Justificam-se as exceções por duas razões.

Quanto ao erro grosseiro, em primeiro lugar, temia o legislador que, em razão da previsão legal de fungibilidade, fosse desvirtuada toda a lógica dos institutos processuais, fato este que ocasionaria verdadeiro caos no sistema judiciário brasileiro. A almejada proteção conferida à parte não poderia se dar a qualquer custo: a coerência e funcionalidade do sistema exigiam que sua aplicação fosse moderada, restrita àqueles casos objetivamente duvidosos.

Uma segunda razão diz respeito ao intuito de não se premiar aquele que, por despreparo intelectual, utilizou-se indevidamente do sistema recursal. Ora, não deve o direito aceitar sua má-utilização pelos operadores, sob pena de tornar-se mera faculdade aos litigantes.

Reiteramos: trata-se de uma exceção, não de uma regra, decorrente daqueles casos em que o direito deixou a desejar quando disciplinou o tipo recursal. Como exceção que é, pois, não pode abarcar inseguranças subjetivas dos profissionais e equívocos na interposição de recursos expressamente previstos na legislação ou com entendimento consolidado pelos tribunais.
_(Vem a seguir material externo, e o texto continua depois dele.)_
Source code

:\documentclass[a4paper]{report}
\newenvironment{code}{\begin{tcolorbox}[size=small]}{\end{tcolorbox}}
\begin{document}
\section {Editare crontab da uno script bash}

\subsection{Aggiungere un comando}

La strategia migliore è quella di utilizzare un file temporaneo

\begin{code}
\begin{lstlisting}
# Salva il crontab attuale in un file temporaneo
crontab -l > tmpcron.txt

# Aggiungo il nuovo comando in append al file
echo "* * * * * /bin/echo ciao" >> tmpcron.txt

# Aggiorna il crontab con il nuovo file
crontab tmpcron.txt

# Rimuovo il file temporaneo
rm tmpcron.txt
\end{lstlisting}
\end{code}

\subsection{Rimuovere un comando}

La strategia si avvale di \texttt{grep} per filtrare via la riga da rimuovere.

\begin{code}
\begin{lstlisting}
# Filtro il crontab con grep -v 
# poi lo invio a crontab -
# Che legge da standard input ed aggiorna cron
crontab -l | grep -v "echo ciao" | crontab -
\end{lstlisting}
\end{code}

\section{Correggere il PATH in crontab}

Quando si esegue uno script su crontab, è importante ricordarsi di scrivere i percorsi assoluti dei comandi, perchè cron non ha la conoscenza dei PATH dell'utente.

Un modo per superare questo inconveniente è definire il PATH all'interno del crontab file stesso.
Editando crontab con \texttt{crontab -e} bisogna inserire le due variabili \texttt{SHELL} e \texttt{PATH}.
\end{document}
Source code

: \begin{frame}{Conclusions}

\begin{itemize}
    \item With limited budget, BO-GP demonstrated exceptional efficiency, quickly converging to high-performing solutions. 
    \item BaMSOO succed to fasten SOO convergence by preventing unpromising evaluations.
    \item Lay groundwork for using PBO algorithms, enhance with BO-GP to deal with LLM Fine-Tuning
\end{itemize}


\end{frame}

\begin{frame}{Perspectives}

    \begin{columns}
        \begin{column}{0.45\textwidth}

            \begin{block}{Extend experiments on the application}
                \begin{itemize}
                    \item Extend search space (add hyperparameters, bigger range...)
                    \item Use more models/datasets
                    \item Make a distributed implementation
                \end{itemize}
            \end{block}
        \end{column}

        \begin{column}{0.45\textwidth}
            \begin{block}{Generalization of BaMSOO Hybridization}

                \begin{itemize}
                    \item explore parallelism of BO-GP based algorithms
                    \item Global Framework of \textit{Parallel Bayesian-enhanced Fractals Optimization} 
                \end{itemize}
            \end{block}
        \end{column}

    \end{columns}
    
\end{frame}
A má-fé, por sua vez, justifica-se pelo sentido ordinário de justiça: não é justo que a parte que manejasse intencionalmente o recurso equivocado tivesse seus interesses protegidos, sob pena de beneficiar quem conscientemente desobedece a lei. É de longa data a rejeição do direito em face de condutas de má-fé pelos seus agentes, premissa esta que pode ser observada em fartos momentos no decorrer das legislações em vigor [08]. É intuitivo compreender que o direito não deve beneficiar aquele que o ignora.

3.REQUISITOS:

Expostas as razões, passemos brevemente à análise dos requisitos:

a)Erro grosseiro

Configura erro grosseiro a interposição de um recurso diverso daquele expressamente previsto em lei. Dessa forma, se a lei indica inequivocamente que de sentença caberá apelação, considera-se erro grosseiro a interposição de agravo de instrumento, p.ex.

É um critério razoavelmente objetivo, embora casuístico. Tratou a jurisprudência e a doutrina de darem os contornos necessários ao tema. Indicaremos, na seção seguinte, como ambas elaboraram sua concepção.

b)Má-fé

A má-fé diz respeito ao estado de íntima convicção da parte de estar agindo de maneira contrária ao direito: ou seja, interpor recurso impróprio tendo plena ciência de seu feito, com intenção de prejudicar o andamento do processo.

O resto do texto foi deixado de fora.